Green Citrus Aphid
· Apple · Pear · Plum · Carrots · Lettuce · · Citrus · Papaya
Symptoms are characterized by a severe, characteristic inward curling of young leaves and deformation of twigs. Affected blossoms and young fruit drop prematurely, particularly those with a soft skin that is more vulnerable to damage. In addition, the pest produces abundant quantities of honeydew, that drops to underlying leaves. Because of its sugary content, it is readily colonized by the black sooty mold. Ants also feed on the honeydew and care for the aphids in exchange. The continuous feeding by the aphids and the reduced photosynthetic rates due to the mold coating weaken the trees. Young trees are particularly susceptible to this pest and they may show a stunted growth. The earlier the attack on the crop hosts, the more severe the symptoms. Fruit quality is also affected.

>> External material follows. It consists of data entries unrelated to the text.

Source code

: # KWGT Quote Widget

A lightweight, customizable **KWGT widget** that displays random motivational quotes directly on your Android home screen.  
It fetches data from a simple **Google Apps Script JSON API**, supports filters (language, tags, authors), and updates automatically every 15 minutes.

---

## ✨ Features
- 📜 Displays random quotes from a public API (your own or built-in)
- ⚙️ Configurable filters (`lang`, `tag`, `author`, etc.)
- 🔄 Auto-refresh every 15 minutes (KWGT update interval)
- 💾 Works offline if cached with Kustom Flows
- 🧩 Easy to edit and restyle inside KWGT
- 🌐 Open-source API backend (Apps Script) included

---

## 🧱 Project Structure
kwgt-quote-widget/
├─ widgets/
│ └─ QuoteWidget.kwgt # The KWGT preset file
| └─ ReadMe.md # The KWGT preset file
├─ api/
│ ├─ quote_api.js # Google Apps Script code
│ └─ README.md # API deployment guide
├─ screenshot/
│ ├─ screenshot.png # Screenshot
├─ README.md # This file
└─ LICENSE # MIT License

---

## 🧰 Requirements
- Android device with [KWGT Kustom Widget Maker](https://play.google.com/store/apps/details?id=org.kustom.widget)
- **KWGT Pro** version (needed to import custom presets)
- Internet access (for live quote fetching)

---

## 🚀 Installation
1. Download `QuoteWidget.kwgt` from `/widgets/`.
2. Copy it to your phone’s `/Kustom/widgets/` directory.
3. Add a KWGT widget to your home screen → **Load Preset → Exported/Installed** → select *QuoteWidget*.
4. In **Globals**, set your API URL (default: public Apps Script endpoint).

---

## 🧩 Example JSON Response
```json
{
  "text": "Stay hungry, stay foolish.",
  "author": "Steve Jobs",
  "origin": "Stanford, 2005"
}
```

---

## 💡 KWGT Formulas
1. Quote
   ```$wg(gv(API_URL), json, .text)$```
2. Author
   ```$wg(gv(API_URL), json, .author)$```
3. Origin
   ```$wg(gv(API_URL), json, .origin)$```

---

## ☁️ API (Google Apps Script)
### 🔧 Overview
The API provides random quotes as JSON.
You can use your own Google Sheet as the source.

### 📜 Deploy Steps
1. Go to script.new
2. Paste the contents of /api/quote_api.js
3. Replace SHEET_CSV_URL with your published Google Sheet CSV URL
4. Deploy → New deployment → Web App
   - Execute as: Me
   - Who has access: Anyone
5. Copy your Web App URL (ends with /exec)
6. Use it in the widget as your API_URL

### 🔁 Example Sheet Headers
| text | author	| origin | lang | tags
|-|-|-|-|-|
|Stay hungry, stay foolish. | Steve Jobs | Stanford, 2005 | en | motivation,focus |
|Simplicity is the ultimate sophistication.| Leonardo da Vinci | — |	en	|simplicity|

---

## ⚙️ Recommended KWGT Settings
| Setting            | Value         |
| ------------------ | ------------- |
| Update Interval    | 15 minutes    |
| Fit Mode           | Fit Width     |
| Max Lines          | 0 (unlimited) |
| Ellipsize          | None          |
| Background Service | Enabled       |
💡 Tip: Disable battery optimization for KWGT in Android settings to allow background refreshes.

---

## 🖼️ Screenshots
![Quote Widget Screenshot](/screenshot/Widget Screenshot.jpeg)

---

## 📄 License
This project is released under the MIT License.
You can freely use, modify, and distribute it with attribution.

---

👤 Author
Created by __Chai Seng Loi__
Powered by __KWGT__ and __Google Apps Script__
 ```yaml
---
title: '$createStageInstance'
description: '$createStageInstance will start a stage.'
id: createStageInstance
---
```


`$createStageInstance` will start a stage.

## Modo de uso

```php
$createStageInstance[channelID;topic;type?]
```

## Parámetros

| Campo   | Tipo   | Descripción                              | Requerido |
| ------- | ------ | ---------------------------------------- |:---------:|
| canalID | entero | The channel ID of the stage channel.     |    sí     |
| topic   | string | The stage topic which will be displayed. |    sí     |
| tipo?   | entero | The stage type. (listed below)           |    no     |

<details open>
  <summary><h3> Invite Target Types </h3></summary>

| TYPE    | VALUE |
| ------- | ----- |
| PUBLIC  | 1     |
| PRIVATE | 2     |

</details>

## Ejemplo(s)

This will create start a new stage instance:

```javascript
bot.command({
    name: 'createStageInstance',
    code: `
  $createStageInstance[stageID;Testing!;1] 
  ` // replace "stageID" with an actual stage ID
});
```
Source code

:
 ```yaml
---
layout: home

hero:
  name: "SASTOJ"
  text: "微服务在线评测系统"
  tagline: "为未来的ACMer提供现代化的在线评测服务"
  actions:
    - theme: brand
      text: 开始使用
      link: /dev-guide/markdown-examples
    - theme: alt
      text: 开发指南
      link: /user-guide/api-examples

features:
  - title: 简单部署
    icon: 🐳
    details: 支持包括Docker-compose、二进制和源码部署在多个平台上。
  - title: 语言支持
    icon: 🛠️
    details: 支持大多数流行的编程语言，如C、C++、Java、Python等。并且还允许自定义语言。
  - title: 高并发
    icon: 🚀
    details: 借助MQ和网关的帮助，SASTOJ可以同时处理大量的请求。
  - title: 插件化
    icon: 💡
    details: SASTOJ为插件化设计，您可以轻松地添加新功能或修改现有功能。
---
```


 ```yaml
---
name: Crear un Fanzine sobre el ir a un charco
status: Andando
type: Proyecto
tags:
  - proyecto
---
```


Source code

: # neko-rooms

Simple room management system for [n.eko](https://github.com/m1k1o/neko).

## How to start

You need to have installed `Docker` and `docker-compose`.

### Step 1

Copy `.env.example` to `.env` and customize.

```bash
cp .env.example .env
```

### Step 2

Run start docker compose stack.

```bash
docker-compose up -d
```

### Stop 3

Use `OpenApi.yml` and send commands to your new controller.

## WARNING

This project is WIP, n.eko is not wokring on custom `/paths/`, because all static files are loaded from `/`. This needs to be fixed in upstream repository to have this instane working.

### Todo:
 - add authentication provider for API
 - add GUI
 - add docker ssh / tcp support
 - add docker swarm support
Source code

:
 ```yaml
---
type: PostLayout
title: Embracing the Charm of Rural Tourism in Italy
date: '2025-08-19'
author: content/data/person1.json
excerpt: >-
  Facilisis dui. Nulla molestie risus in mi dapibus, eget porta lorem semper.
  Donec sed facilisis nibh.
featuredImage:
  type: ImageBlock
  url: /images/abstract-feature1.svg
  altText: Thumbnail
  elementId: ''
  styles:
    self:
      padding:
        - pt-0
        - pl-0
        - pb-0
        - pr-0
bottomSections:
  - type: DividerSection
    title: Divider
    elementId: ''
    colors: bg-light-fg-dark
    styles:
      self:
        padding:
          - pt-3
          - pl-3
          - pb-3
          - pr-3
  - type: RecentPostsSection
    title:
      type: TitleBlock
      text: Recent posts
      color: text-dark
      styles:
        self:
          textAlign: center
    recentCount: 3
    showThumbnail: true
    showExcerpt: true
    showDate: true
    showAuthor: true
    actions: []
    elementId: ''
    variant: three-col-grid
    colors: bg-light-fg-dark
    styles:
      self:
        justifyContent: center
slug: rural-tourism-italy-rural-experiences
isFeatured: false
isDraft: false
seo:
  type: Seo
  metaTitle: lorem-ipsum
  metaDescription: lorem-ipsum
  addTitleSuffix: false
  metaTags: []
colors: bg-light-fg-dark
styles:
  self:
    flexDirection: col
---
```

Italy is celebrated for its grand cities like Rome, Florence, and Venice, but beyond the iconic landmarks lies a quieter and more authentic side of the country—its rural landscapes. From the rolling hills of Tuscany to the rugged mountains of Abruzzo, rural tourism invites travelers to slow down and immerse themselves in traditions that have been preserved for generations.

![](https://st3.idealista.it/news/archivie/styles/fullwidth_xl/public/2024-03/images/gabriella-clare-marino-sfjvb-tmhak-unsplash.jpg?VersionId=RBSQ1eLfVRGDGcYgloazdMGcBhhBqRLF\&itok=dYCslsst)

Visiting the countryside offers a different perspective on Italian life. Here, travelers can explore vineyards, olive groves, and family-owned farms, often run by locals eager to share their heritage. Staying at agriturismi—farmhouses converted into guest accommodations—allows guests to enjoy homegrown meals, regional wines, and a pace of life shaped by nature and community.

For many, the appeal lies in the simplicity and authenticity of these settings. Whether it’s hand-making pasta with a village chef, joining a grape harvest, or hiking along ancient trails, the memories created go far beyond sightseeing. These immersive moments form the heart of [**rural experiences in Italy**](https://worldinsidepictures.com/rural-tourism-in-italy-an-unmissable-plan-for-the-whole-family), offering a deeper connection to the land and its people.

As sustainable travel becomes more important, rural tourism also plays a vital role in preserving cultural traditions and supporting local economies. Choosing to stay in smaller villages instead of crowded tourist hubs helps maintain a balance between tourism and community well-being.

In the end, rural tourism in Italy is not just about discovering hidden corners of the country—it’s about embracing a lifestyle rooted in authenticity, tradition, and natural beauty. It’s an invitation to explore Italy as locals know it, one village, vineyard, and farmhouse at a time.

The symptoms are caused by the feeding activity of the polyphagous aphid Aphis spiraecola, also called Spirea aphid. Beside apple, citrus and papaya, it can infect an important number of crops as secondary hosts. Wild hosts include several species of the genus Crataegus (hawthorn) and Spiraea, thereby its common name. Its body is yellow to pale green and about 2 mm long. Three black protuberances stick out of the lower part of the abdomen. Adults and nymphs feed gregariously on leaves and branches, sucking the sap of the plant and producing abundant honeydew. This sugary substance may be later colonized by sooty mold. Temperature has a marked effect on its life cycle. For example, at 25ºC the pest can complete a generation within 7-10 days. However, high temperatures and low relative humidity are unfavorable for the pest. It also tolerate pretty well cold periods, explaining the sudden infestation of citrus groves in early spring after mild winters. Finally it is a vector of the tristeza virus and other plant virus that it can transmit between different hosts.
Predators of the spirea aphid include several species of flies, lacewings, ladybirds and hoverflies. Some parasitoid wasps of the family Aphidiidae also seem to attack A. spirea, but seldom complete their life cycle in the larvae, making them unreliable. Several pathogenic fungi also infect the aphid, but none have been used to reduce the pest’s damage previously.
Always consider an integrated approach with preventive measures and biological treatments if available. Because young trees are more susceptible to the pest, treatments to reduce damage can be limited to those. Avoid to spray during periods of high temperatures and low humidity. Carbamates, some organophosphates, acetamiprid, pirimicarb and imidoclorid can be used to control the spirea aphid.